Exercise data:
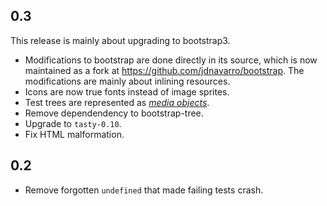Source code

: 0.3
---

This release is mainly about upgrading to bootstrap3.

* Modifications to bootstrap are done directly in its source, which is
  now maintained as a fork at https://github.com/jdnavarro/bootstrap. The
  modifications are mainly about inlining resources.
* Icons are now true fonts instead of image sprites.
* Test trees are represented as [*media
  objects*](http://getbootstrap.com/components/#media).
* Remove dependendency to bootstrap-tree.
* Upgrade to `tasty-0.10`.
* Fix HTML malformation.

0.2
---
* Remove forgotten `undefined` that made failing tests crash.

--

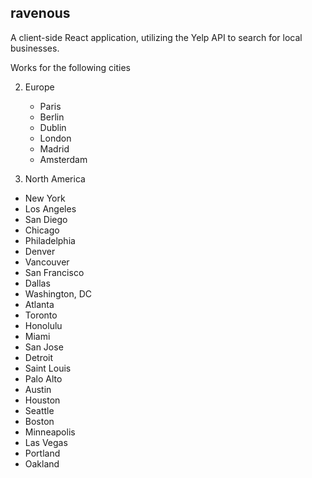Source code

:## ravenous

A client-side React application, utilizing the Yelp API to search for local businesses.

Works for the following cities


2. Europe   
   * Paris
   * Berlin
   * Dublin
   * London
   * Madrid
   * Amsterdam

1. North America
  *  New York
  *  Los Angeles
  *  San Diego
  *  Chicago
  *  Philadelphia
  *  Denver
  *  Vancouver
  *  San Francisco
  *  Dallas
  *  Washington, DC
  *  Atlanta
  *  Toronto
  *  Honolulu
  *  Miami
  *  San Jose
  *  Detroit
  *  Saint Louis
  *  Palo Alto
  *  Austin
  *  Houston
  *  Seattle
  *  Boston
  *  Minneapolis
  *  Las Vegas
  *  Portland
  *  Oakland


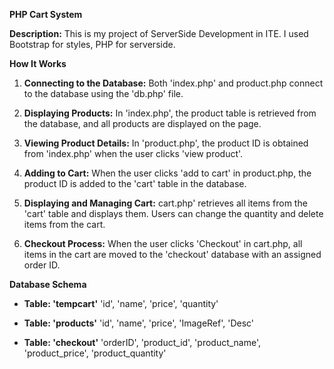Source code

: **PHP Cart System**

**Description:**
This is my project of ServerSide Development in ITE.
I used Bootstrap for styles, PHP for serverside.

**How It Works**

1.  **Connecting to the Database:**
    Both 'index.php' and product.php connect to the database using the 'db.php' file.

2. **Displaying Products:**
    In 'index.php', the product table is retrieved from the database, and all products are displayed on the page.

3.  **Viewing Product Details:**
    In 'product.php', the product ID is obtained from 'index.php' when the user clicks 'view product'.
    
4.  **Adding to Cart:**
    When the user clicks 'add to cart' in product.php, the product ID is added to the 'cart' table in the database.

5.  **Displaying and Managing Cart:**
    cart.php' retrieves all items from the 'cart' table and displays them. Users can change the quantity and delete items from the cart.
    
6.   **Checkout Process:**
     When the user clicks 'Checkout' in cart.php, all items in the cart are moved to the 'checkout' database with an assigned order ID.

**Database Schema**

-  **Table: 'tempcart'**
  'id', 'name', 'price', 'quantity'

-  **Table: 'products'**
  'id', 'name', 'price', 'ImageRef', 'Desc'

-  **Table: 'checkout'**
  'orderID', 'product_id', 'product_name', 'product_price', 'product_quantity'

Exercise:
Copy out all lines from the material above that contain the string "items".

Expected answer:
    cart.php' retrieves all items from the 'cart' table and displays them. Users can change the quantity and delete items from the cart.
     When the user clicks 'Checkout' in cart.php, all items in the cart are moved to the 'checkout' database with an assigned order ID.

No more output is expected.